RECORDS PROVIDED:
————

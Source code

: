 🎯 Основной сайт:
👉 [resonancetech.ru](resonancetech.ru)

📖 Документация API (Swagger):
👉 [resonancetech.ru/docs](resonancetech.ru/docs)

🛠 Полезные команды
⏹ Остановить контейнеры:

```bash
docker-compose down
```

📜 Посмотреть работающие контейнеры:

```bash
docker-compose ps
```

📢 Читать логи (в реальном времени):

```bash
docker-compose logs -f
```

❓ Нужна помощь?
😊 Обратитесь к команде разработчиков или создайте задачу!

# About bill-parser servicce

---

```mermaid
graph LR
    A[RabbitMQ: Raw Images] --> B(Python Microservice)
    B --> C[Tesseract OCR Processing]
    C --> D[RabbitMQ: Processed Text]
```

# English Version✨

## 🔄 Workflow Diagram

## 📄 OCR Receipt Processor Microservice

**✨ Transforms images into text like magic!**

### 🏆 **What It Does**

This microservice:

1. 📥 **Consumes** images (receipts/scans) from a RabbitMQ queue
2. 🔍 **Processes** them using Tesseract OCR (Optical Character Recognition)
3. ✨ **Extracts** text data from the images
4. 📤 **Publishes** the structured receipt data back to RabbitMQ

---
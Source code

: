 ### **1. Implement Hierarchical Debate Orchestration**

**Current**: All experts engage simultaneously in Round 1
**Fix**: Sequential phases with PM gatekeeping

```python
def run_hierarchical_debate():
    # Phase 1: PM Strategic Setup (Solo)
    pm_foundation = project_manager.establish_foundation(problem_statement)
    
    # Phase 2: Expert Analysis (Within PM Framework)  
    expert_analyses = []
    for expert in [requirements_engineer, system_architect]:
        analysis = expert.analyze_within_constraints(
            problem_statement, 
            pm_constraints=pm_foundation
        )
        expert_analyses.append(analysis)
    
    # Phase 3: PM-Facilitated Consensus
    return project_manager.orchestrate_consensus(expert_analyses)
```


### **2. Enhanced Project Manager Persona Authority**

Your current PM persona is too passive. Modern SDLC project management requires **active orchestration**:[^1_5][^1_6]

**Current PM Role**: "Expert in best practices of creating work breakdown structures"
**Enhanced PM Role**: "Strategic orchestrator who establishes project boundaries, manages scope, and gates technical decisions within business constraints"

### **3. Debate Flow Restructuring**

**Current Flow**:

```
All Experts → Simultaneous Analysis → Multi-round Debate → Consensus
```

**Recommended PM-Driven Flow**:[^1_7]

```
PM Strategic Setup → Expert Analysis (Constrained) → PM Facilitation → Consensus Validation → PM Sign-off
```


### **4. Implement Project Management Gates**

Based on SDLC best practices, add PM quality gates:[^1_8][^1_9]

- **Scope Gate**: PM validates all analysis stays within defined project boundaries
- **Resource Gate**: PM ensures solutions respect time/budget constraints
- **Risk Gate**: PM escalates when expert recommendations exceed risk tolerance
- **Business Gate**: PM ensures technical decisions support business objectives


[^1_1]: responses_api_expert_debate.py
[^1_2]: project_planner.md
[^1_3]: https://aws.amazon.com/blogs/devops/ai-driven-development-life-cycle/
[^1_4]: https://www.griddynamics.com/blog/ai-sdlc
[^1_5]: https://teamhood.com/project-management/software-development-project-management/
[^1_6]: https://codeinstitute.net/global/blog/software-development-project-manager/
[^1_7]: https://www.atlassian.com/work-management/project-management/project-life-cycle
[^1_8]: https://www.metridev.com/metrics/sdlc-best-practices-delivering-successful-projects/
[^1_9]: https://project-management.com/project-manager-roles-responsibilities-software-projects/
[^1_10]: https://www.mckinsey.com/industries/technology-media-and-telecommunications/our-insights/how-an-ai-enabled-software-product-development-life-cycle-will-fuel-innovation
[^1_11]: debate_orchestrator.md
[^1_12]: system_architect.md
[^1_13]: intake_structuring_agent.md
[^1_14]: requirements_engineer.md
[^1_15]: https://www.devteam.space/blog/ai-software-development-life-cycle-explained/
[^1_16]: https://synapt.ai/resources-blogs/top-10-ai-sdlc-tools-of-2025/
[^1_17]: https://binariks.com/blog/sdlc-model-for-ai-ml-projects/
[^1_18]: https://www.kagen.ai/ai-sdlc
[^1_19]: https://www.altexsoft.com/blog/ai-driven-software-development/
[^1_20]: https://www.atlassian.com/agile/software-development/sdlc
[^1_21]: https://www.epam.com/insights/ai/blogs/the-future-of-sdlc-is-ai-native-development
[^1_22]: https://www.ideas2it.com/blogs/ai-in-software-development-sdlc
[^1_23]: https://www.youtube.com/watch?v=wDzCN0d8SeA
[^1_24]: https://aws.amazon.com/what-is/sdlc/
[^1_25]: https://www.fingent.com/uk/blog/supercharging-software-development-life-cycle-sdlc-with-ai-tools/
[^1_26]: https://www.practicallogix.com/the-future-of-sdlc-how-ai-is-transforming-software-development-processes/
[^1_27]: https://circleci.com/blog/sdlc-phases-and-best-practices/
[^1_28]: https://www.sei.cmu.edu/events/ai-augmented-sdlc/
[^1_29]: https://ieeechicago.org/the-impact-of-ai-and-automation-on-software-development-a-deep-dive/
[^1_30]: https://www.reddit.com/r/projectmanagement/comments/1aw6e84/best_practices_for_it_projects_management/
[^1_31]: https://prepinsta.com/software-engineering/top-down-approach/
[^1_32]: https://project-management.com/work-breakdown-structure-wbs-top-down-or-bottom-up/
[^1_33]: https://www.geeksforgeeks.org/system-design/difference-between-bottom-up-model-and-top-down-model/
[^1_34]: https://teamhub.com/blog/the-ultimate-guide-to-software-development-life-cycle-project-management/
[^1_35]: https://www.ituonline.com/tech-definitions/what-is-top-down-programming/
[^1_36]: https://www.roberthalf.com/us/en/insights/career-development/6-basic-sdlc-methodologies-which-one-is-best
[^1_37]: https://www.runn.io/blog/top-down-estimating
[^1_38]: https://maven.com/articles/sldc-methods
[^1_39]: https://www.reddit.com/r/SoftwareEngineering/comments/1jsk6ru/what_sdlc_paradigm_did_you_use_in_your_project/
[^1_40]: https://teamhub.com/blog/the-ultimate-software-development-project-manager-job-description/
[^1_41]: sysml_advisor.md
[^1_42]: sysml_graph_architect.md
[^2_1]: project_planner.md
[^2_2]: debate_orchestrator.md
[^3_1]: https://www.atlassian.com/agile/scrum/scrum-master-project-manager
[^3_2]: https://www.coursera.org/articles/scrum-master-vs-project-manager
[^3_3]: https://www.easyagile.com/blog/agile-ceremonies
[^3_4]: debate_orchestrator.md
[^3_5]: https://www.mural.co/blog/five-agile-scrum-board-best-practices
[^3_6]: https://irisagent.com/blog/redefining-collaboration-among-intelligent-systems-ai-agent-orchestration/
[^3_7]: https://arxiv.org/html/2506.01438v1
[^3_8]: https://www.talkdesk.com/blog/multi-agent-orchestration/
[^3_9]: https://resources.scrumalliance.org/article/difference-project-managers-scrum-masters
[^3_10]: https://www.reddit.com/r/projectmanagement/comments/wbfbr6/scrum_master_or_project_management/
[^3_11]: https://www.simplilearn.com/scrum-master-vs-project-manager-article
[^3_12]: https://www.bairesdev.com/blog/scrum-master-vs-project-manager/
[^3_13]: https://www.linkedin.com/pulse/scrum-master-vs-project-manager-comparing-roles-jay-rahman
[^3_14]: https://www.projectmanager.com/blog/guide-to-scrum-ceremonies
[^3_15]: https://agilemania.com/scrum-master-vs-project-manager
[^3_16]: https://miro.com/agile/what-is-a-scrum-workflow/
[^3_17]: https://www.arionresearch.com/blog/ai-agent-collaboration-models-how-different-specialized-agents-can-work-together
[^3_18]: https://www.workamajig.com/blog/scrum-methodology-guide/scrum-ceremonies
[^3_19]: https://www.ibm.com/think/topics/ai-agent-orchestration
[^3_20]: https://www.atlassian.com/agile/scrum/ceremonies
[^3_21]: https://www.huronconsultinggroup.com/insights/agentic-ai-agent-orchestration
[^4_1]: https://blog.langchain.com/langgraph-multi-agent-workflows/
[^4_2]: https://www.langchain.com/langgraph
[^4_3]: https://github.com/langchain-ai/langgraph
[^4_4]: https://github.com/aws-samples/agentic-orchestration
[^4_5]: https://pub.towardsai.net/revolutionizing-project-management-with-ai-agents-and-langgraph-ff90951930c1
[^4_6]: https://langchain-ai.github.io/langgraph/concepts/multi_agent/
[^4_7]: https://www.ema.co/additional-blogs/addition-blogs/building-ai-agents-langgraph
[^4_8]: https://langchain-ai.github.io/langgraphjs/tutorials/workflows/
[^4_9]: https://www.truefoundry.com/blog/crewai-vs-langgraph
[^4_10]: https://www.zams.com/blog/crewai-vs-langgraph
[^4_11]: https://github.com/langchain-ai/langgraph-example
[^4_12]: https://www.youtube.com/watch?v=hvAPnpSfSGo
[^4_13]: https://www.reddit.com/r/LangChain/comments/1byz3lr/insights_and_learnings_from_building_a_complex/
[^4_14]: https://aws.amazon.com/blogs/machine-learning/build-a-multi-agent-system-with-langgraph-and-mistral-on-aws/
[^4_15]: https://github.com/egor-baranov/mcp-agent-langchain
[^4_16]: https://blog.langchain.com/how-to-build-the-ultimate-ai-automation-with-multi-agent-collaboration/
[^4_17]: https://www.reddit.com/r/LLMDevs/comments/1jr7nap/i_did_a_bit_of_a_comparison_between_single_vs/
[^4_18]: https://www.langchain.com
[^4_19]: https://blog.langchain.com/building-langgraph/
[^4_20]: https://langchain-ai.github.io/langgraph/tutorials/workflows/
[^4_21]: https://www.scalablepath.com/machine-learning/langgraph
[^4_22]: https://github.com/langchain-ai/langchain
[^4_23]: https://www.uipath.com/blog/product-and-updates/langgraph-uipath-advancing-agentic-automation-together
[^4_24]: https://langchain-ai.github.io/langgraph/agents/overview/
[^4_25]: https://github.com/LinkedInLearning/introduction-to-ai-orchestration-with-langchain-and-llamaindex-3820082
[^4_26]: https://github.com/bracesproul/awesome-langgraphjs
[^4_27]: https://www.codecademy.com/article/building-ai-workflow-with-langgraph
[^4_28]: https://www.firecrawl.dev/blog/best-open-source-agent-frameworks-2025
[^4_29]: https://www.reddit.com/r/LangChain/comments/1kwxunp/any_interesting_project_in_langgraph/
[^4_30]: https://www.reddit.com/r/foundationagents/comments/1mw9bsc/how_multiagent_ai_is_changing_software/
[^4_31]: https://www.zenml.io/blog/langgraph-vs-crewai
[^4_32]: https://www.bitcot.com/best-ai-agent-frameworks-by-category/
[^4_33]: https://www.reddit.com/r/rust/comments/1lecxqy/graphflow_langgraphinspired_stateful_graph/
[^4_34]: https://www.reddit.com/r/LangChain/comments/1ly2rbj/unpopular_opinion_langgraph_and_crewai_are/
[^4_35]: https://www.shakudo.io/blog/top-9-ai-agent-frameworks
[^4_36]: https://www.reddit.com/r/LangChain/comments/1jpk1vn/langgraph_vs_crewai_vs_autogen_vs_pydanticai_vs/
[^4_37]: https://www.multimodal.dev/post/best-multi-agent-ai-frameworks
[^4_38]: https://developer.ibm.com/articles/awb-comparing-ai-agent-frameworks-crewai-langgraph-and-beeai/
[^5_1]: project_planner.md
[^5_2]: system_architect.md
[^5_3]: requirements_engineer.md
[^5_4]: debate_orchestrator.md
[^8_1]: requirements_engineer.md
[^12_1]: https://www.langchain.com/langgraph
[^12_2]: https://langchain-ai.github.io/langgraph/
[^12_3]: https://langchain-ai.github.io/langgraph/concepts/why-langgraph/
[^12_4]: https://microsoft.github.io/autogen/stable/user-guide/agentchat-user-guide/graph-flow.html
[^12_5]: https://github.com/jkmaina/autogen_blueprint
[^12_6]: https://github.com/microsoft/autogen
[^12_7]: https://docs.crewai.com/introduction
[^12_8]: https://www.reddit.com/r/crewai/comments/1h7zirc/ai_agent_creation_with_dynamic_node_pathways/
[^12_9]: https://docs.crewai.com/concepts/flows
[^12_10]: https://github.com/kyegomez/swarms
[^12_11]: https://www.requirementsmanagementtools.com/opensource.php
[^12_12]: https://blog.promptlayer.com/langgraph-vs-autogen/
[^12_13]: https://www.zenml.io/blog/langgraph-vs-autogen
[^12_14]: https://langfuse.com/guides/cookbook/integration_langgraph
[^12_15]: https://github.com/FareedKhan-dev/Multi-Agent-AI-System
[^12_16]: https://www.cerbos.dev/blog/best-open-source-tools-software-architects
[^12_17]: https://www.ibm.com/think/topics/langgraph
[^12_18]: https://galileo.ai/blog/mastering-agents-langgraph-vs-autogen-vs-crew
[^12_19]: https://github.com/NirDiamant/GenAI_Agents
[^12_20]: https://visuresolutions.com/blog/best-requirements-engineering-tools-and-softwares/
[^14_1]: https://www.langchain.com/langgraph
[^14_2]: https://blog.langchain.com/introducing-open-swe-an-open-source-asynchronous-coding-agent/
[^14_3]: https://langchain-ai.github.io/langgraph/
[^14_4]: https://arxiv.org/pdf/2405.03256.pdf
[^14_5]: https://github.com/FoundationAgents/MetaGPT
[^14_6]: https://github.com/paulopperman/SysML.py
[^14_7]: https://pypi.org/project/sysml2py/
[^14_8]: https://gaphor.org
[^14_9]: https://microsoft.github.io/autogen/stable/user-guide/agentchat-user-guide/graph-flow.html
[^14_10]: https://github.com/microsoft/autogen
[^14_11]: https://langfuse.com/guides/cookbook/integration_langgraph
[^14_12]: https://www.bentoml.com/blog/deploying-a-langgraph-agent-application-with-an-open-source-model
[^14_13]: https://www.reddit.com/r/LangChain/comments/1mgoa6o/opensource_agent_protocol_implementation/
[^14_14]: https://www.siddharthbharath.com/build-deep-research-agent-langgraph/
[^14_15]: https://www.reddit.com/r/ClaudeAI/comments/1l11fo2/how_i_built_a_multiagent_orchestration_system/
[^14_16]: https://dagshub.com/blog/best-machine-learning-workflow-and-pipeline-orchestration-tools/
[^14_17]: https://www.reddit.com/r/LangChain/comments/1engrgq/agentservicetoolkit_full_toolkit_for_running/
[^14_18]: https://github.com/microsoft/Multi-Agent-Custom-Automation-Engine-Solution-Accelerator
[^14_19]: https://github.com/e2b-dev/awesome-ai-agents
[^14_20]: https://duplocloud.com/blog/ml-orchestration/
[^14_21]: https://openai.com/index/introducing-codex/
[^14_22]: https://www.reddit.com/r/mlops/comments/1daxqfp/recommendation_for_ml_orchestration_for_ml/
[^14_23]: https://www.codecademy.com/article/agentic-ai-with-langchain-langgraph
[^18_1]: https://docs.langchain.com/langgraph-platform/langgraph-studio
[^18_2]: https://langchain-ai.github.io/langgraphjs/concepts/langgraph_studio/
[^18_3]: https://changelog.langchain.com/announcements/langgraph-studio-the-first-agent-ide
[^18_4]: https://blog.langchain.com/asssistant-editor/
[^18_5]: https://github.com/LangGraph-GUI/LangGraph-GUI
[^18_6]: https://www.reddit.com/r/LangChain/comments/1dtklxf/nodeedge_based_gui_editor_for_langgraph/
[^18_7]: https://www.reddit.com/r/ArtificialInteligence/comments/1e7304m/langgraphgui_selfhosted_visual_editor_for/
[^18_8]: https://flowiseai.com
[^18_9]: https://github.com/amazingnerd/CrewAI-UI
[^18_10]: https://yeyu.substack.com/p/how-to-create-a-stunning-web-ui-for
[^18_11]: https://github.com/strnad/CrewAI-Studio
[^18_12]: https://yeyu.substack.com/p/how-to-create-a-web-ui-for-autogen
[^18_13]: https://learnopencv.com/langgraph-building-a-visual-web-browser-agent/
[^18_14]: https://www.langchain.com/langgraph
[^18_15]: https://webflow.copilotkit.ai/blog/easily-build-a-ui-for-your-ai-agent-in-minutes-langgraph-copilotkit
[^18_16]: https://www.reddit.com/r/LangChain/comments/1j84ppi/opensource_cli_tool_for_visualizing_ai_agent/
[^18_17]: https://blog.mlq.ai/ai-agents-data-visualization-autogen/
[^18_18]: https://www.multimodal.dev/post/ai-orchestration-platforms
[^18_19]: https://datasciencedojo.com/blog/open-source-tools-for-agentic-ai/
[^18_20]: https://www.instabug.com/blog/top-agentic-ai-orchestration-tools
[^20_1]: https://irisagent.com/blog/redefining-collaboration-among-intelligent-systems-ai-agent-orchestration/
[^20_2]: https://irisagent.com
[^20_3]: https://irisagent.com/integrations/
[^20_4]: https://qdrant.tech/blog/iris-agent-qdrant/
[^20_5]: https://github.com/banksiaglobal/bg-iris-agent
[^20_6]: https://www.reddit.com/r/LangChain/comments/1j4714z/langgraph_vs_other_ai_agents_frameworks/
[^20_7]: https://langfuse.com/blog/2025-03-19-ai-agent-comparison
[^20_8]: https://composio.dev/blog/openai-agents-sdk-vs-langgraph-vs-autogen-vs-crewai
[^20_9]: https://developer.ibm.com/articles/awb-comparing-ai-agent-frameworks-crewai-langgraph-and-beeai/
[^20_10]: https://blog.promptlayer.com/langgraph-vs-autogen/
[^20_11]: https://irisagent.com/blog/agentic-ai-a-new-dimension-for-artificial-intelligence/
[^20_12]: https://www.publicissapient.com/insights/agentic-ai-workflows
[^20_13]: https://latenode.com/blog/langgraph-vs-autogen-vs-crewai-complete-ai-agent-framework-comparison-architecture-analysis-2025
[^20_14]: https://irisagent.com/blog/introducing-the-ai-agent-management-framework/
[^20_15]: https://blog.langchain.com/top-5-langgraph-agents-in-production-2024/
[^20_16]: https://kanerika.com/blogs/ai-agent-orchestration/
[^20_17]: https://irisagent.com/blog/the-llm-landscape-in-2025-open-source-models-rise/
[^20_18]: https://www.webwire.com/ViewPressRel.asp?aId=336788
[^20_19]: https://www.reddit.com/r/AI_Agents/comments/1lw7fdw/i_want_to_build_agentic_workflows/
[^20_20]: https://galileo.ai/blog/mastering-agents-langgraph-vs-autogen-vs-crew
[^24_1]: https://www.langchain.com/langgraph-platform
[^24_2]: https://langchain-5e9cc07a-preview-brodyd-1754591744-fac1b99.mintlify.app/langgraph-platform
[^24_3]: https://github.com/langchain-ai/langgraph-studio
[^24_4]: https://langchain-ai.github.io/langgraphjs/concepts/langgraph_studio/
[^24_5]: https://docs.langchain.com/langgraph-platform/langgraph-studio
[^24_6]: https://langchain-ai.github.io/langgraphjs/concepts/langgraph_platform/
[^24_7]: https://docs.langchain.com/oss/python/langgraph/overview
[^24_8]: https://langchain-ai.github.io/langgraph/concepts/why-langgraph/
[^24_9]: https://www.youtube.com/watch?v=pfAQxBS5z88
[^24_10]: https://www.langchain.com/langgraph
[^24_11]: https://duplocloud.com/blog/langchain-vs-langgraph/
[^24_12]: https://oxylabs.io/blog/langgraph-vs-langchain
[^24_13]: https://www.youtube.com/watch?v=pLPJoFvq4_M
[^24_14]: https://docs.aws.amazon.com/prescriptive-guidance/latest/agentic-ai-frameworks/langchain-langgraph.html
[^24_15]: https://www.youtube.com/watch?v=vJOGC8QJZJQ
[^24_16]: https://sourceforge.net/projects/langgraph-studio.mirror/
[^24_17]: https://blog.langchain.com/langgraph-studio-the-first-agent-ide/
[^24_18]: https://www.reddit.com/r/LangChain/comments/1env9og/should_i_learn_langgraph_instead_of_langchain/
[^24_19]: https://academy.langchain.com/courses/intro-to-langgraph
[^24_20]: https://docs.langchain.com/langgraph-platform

————

WHAT THIS TASK INVOLVES: In the records above, find each line that mentions the word "user", and copy it.

ANSWER TO THIS EXERCISE:
[^12_4]: https://microsoft.github.io/autogen/stable/user-guide/agentchat-user-guide/graph-flow.html
[^14_9]: https://microsoft.github.io/autogen/stable/user-guide/agentchat-user-guide/graph-flow.html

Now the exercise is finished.